■ Assignment:
Copy exactly the lines of the data below that run from the line holding "### Running the program" through the line holding "## About the Thomson problem", both ends included.

═════ Record set

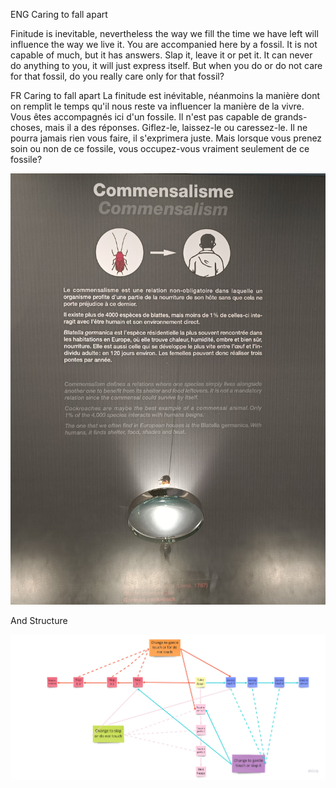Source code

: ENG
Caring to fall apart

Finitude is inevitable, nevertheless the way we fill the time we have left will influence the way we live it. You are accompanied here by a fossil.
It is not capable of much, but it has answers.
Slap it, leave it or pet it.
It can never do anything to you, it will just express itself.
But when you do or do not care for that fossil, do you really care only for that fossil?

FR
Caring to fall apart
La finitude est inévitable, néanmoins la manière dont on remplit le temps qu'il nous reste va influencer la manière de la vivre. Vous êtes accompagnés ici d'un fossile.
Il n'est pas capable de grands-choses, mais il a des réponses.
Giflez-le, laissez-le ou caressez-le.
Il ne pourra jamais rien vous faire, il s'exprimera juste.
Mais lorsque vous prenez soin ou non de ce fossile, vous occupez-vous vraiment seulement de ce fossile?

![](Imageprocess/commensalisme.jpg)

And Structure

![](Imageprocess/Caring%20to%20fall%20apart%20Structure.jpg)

══════════
═════ Record set

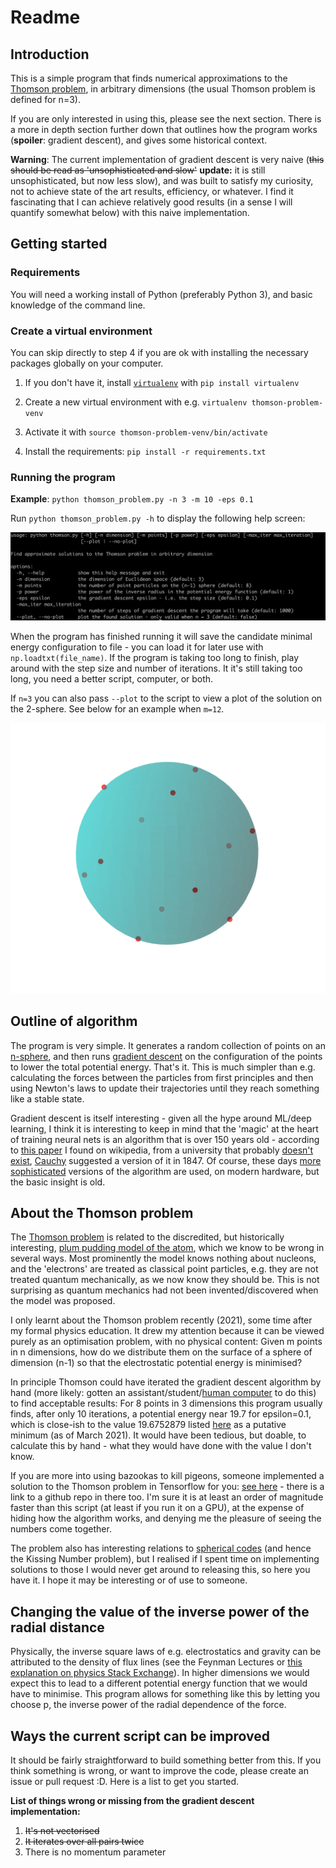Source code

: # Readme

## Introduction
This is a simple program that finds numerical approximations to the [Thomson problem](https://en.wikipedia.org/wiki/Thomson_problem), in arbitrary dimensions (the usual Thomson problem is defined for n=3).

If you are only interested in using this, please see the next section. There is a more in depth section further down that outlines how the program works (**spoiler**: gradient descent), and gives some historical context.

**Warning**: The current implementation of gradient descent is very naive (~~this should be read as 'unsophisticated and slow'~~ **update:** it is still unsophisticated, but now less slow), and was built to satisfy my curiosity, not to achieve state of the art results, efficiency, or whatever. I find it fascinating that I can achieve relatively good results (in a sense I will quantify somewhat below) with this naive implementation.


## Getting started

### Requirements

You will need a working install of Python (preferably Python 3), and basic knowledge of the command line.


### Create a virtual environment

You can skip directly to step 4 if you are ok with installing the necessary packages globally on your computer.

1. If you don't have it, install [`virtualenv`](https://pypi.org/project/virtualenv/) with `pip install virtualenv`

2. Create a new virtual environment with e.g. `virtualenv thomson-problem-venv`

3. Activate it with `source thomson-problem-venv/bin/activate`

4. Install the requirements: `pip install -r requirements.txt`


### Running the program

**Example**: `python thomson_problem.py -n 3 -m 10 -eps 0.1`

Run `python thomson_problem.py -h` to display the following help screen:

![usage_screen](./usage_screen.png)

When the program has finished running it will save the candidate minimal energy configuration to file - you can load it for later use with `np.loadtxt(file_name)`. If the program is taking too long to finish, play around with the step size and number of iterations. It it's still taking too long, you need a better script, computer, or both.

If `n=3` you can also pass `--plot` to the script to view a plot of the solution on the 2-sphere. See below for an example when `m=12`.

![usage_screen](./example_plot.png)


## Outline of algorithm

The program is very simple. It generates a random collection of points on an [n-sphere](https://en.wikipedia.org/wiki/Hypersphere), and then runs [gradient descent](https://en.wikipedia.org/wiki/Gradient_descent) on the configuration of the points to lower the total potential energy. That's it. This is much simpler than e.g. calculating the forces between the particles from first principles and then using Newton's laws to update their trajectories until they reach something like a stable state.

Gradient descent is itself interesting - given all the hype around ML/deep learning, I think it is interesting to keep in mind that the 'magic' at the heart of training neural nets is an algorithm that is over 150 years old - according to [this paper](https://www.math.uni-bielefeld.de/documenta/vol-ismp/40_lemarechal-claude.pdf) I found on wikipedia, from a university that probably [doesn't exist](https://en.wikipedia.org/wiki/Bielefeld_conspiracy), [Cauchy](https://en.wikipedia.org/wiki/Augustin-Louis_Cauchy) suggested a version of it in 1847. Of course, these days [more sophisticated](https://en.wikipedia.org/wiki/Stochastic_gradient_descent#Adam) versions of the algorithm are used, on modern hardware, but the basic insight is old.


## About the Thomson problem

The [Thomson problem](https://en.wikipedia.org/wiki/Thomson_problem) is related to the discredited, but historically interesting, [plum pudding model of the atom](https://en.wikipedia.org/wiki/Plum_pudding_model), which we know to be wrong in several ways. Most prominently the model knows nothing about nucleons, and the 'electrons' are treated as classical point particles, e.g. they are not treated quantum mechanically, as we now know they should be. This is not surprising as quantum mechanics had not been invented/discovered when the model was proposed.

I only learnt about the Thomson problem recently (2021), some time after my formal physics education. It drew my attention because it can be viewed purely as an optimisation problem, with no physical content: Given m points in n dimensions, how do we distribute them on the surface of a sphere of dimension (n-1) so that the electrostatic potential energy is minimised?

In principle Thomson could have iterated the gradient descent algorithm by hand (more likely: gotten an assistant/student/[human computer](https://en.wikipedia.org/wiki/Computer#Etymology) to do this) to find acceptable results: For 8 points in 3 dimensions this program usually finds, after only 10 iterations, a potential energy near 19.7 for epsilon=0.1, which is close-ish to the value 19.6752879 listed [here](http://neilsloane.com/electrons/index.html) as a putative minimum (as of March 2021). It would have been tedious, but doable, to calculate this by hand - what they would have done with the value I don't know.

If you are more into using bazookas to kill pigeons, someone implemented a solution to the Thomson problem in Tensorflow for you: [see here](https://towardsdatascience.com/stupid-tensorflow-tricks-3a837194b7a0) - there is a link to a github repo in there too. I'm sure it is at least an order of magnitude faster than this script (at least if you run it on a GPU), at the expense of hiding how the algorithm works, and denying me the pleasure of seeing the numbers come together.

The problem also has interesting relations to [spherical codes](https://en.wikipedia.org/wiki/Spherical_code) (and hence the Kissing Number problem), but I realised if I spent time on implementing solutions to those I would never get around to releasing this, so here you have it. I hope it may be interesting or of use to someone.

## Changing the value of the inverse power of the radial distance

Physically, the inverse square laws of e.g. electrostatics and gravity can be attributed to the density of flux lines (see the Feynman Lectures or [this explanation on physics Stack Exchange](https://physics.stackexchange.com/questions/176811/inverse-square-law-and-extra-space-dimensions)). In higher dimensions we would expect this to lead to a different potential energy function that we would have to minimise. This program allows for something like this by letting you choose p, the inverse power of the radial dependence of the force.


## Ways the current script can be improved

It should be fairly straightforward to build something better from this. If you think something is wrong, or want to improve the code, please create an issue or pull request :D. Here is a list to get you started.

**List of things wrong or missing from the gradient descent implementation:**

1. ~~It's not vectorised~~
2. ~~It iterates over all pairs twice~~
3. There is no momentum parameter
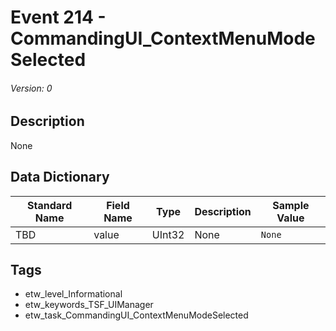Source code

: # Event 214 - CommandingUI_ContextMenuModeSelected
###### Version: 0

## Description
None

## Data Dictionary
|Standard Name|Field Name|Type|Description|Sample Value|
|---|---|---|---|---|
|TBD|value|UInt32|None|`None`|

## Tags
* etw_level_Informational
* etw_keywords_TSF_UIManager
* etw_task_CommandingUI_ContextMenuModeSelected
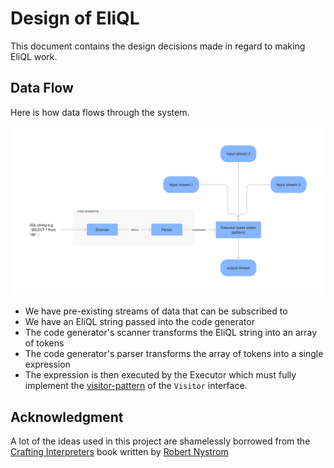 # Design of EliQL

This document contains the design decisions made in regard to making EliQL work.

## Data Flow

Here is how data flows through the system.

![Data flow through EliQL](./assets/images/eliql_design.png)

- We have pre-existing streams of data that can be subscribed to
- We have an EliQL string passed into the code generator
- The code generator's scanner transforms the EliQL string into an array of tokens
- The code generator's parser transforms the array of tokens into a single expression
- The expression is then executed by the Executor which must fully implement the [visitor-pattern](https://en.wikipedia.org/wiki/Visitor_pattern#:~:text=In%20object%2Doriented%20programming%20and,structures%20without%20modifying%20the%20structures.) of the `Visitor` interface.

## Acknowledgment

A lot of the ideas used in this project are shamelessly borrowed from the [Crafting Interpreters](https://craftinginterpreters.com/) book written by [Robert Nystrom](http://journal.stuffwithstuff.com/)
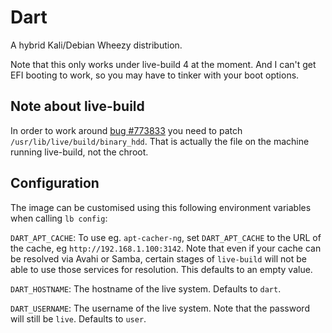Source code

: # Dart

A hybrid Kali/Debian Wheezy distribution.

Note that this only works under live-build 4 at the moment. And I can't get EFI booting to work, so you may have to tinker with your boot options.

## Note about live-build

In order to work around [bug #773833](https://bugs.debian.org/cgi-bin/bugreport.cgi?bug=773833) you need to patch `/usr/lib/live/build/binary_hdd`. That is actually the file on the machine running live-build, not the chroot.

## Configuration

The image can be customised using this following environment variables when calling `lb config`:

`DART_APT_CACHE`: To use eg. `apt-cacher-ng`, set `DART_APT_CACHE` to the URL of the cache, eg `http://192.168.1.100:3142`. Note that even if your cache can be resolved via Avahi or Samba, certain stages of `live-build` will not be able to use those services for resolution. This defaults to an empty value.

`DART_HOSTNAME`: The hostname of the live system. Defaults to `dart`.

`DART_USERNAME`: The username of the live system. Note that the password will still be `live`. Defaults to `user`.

══════════

■ Output below:
### Running the program

**Example**: `python thomson_problem.py -n 3 -m 10 -eps 0.1`

Run `python thomson_problem.py -h` to display the following help screen:

![usage_screen](./usage_screen.png)

When the program has finished running it will save the candidate minimal energy configuration to file - you can load it for later use with `np.loadtxt(file_name)`. If the program is taking too long to finish, play around with the step size and number of iterations. It it's still taking too long, you need a better script, computer, or both.

If `n=3` you can also pass `--plot` to the script to view a plot of the solution on the 2-sphere. See below for an example when `m=12`.

![usage_screen](./example_plot.png)


## Outline of algorithm

The program is very simple. It generates a random collection of points on an [n-sphere](https://en.wikipedia.org/wiki/Hypersphere), and then runs [gradient descent](https://en.wikipedia.org/wiki/Gradient_descent) on the configuration of the points to lower the total potential energy. That's it. This is much simpler than e.g. calculating the forces between the particles from first principles and then using Newton's laws to update their trajectories until they reach something like a stable state.

Gradient descent is itself interesting - given all the hype around ML/deep learning, I think it is interesting to keep in mind that the 'magic' at the heart of training neural nets is an algorithm that is over 150 years old - according to [this paper](https://www.math.uni-bielefeld.de/documenta/vol-ismp/40_lemarechal-claude.pdf) I found on wikipedia, from a university that probably [doesn't exist](https://en.wikipedia.org/wiki/Bielefeld_conspiracy), [Cauchy](https://en.wikipedia.org/wiki/Augustin-Louis_Cauchy) suggested a version of it in 1847. Of course, these days [more sophisticated](https://en.wikipedia.org/wiki/Stochastic_gradient_descent#Adam) versions of the algorithm are used, on modern hardware, but the basic insight is old.


## About the Thomson problem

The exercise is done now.